With approximately 18 months of supply on the market, the Newport Beach, Calif.-based firm said it expects a return to normalized absorption rates by the first quarter of 2012.
This demand projection is in line with total new home sales performance in the early 2000s, according to Richard Gollis, principal and co-founder of The Concord Group.
TCG estimates sales for the next year will continue at current sluggish levels (400,000 units), with a recovery rate of approximately 640,000 units annually until the market returns to normalized absorption rates by the fourth quarter of 2012.
This timeline is supported by broader economic forecasts and the amount of preselling of current year demand during peak years, the company said.
TCG reported that the current national overhang totals 1.36 million for-sale units (all product types). This total includes 210,000 currently selling homes and lots, 560,000 completed finished lots and nearly 590,000 competitive foreclosures (calculated on homes built since 2003).
According to TCG, the number of new home sales in 2010 fell 70% from the 2005 peak and was the lowest since 1963. TCG regularly tracks 16 U.S. metro areas where new homes are down between 43% and 86% from their respective peaks. For metros with relatively low levels of inventory and improving fundamentals, TCG projects that recovery will happen as early as the end of 2011 and beginning of 2012.
Gollis says the current economic and housing downturn is creating opportunities for investment in the U.S. housing market, and the company is bullish about the long-term opportunities for new for-sale housing.
“TCG’s conservative valuation strategy analyzes both liquidation and going concern assessments. In cases where the discounted cash flow value is above the market liquidation value, TCG identifies a possible favorable investment,” said Gollis.
The company forecasts regions with strong long-term growth fundamentals and diversified economic bases emerging first.
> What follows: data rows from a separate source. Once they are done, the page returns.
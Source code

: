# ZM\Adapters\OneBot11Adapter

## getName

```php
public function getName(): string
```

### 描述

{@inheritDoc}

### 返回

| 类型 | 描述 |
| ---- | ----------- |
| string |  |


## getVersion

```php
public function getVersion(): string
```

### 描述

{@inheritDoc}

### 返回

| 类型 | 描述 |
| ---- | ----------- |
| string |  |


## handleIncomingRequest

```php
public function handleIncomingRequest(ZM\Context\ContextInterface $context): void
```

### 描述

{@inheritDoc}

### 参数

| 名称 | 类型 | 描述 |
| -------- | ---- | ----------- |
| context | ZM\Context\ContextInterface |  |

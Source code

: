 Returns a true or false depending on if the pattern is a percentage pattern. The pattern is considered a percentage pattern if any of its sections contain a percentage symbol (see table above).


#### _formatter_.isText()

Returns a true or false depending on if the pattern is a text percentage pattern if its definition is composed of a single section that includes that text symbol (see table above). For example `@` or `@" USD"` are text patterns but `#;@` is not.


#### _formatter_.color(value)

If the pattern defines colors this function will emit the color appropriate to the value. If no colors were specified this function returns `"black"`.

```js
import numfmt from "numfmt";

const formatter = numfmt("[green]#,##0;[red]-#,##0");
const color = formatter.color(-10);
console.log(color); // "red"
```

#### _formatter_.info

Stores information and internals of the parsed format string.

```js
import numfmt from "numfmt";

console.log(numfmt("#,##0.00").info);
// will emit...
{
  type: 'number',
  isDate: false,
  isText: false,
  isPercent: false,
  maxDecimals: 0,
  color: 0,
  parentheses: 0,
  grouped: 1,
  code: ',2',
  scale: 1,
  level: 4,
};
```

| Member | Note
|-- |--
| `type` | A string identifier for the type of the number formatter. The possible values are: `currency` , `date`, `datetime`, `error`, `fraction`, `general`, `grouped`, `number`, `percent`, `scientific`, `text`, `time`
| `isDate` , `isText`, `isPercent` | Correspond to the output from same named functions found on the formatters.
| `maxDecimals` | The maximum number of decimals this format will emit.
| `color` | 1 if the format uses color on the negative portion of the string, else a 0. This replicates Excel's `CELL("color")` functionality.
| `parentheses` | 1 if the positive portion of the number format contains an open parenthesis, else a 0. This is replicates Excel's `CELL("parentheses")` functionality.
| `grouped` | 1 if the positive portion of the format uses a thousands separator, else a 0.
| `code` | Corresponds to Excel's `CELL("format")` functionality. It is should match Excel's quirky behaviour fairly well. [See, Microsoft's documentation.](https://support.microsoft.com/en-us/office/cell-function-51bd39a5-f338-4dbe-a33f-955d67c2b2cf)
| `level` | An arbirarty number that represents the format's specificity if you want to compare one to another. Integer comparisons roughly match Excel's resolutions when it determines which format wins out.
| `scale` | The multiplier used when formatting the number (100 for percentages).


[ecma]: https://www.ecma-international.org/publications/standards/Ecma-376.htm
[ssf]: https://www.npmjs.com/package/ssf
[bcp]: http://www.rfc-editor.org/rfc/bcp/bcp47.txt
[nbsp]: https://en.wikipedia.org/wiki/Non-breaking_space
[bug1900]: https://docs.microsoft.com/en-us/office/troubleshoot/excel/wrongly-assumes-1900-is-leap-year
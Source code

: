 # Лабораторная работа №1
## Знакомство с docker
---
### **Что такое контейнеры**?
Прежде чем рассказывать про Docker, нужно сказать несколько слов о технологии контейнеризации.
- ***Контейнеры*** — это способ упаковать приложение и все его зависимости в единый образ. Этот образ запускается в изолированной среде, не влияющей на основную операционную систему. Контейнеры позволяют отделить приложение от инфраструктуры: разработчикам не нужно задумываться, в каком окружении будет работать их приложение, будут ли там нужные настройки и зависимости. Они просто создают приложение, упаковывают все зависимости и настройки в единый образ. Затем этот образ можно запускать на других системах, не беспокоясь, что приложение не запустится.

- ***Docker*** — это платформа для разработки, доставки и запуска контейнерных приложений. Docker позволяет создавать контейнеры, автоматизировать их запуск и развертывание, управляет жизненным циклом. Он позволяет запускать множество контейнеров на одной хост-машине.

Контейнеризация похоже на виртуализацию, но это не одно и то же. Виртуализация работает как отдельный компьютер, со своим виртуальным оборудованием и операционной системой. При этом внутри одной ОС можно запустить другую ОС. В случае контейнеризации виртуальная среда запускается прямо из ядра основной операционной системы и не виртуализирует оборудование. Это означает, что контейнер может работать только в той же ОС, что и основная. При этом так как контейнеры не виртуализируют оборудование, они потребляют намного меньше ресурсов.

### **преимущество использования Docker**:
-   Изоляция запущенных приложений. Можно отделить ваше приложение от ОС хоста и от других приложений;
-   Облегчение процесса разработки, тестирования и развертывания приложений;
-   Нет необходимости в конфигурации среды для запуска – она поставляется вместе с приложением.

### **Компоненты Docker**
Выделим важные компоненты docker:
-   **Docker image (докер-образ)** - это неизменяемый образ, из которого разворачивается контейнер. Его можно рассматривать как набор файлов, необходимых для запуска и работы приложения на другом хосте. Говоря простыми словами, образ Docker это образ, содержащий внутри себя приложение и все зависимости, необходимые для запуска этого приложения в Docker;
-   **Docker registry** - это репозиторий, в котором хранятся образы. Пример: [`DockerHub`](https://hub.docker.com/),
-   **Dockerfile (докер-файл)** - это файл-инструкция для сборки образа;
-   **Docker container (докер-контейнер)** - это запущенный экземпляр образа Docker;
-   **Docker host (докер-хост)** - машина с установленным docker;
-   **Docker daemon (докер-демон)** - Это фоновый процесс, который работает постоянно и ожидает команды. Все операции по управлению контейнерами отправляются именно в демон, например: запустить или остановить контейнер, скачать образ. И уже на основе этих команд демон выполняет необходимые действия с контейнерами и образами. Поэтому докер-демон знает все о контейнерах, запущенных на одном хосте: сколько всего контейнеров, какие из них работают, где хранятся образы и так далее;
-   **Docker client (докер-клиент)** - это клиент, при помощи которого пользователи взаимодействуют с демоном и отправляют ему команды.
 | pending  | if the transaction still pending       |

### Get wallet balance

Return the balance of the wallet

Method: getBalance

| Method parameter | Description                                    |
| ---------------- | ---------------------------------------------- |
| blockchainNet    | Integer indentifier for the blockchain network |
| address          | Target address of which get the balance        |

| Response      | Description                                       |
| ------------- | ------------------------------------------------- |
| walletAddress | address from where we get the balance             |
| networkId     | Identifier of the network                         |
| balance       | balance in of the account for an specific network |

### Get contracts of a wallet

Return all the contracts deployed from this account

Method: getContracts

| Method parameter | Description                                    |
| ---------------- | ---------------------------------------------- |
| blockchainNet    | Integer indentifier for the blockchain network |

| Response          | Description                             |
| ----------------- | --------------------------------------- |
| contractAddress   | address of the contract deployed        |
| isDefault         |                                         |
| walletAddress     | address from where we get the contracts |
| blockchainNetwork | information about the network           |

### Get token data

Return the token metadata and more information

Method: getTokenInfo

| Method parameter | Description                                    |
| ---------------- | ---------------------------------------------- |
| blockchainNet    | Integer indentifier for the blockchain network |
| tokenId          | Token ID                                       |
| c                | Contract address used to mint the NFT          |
These include Orange County and San Jose, Calif., as well as Seattle and Washington, D.C.
“Development of quality new housing in core employment centers is expected to be an opportunity. Meeting the needs of baby boomers, highlighted by their transition to urban areas, should remain a focus,” he added.
Thus far, 2010 has been a case of “mixed messages” for the national economy. Year-to-date, TCG said that key indicators such as the unemployment rate and foreclosure filings are up over the prior year, signaling continuing weakness.
Despite these trends, the outlook says consumer confidence has remained significantly up over 2009’s historic lows, pointing to optimism amidst the turmoil.